250 Watt Ampere In A Standard Form Factor


With the launch of their Architecture amp and the new A100 accelerator barely a month behind them, NVIDIA this morning announces the PCIe version of their accelerator as part of the launch of the now virtual ISC Digital conference for the high performance computing. The most prudent counterpart of NVIDIA’s flagship SXM4 version of the A100 accelerator, the PCie version of the A100 is designed to deliver A100 in a more traditional form factor for customers who need something they can plug in on standardized servers. Overall, the PCIe A100 offers the same peak performance as the SXM4 A100, however with a drop of 250 Watts of TDP, real-world performance will not be quite as high.The mandatory consideration for NVIDIA SXM form factor NVIDIA PCIe accelerators is to serve as flesh on the other side of NVIDIA range accelerator. While NVIDIA would gladly sell everyone SXM-based accelerators that would encompass the expensive NVIDIA HGX transporter board – there are still many customers who need to be able to use the GPU accelerators in the standard, PCIe server rack mounting. Or for small workloads, customers don’t need the nature of the 4-way and more scalability offered by SXM-form factor accelerators. So, with their PCIe cards, NVIDIA can serve the rest of the market accelerator which their SXM products cannot reach.

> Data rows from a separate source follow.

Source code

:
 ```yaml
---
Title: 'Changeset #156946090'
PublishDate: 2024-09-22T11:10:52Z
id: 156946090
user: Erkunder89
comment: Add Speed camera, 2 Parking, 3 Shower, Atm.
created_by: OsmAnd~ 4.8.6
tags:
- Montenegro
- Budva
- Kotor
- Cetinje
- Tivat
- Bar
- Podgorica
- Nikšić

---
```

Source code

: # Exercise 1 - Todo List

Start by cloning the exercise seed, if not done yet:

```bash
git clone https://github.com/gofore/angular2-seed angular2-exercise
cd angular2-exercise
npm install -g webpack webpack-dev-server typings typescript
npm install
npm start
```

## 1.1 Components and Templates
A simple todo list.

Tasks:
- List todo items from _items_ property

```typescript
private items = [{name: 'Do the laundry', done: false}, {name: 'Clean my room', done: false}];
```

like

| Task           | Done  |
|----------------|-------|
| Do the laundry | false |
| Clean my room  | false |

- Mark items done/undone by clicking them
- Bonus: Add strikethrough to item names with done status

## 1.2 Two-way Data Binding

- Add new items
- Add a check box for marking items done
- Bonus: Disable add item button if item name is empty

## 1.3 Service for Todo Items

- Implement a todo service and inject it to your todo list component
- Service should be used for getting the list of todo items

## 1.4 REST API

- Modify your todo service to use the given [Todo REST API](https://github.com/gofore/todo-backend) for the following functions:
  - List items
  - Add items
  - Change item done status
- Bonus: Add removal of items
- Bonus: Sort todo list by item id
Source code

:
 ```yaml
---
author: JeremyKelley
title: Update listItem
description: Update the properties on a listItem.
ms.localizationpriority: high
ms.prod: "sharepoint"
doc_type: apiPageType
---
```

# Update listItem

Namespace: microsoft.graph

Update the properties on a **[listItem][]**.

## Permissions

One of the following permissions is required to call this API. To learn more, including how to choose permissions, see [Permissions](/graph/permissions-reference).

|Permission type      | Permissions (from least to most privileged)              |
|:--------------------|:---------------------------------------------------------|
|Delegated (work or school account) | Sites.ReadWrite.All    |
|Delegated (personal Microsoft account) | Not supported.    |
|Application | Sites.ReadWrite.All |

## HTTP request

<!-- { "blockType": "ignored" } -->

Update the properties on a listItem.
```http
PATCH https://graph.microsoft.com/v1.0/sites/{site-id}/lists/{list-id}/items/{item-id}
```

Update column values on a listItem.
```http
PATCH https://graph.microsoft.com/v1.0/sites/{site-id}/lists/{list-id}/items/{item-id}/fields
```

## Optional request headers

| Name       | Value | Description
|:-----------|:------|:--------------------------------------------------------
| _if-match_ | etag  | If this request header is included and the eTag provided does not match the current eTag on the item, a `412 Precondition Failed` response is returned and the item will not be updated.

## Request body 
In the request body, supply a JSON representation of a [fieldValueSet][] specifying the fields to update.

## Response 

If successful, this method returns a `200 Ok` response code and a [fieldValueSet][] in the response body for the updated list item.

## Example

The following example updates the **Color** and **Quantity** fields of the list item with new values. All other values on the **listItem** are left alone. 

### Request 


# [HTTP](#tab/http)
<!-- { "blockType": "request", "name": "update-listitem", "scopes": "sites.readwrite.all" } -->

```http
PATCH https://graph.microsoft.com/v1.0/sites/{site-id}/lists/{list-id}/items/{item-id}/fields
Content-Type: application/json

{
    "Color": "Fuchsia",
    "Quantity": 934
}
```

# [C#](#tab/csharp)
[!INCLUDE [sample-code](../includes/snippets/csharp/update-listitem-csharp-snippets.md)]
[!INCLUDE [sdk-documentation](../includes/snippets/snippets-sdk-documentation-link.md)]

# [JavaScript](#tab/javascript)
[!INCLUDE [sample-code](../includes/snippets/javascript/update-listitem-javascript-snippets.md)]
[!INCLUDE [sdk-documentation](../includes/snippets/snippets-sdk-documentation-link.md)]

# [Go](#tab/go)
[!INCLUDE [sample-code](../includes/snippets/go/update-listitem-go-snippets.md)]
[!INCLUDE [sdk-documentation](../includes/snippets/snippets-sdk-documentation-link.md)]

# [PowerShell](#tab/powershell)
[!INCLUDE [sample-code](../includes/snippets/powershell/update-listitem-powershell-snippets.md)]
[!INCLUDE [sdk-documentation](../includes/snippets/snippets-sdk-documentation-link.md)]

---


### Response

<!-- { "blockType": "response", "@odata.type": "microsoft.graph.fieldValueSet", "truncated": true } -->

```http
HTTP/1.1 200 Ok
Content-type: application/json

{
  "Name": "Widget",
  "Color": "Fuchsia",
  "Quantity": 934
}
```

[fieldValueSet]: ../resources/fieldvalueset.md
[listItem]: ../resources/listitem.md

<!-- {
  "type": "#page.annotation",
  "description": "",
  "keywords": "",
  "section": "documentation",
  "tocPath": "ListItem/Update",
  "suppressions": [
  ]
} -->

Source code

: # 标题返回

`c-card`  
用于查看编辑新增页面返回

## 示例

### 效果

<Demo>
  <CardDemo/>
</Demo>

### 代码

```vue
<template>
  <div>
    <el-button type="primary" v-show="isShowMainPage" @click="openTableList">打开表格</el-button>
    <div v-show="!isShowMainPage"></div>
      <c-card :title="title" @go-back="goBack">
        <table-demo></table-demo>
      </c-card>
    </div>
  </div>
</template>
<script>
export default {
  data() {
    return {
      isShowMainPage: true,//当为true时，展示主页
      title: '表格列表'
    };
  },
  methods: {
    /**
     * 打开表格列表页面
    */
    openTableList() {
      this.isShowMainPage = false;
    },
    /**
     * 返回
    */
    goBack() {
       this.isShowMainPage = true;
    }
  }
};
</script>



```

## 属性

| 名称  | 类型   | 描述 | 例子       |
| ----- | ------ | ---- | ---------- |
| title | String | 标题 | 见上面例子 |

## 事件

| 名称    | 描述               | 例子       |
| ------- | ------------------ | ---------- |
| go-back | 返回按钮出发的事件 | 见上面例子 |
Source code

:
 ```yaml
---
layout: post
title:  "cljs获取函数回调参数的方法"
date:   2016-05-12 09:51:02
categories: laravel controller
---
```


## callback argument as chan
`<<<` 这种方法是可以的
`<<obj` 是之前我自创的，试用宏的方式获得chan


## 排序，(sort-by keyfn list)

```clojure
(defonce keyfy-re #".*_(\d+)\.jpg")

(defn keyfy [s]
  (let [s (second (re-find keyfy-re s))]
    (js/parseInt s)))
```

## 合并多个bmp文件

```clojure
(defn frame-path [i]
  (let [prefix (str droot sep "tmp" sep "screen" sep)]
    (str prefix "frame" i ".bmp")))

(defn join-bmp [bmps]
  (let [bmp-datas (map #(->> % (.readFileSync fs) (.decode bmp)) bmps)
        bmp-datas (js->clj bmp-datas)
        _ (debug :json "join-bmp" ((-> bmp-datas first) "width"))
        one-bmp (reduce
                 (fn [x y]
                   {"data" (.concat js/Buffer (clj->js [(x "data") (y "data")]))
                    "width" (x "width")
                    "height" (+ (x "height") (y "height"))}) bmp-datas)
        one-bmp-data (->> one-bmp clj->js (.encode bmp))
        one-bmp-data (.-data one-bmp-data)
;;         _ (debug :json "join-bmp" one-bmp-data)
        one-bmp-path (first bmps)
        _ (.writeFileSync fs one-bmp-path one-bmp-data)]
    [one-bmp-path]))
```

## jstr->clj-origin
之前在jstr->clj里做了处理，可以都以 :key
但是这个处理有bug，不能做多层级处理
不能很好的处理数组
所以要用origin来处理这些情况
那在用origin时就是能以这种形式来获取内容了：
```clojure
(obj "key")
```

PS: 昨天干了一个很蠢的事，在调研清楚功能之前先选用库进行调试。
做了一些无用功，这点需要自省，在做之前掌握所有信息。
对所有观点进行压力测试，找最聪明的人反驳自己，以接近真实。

The PCIe A100, in turn, is a full-fledged A100, just to another form factor and with a more suitable TDP. In terms of peak performance, the PCIe A100 is just as fast as its counterpart SXM4; NVIDIA this time, is not this expedition as a low-configuration configuration with fewer clockspeeds or fewer functional blocks than the flagship SXM4 version. As a result, the PCIe card brings everything A100 offers to the table, with the same heavy emphasis on the operations tensor, including the new higher precision TF32 and FP64 formats, and even faster integer inference.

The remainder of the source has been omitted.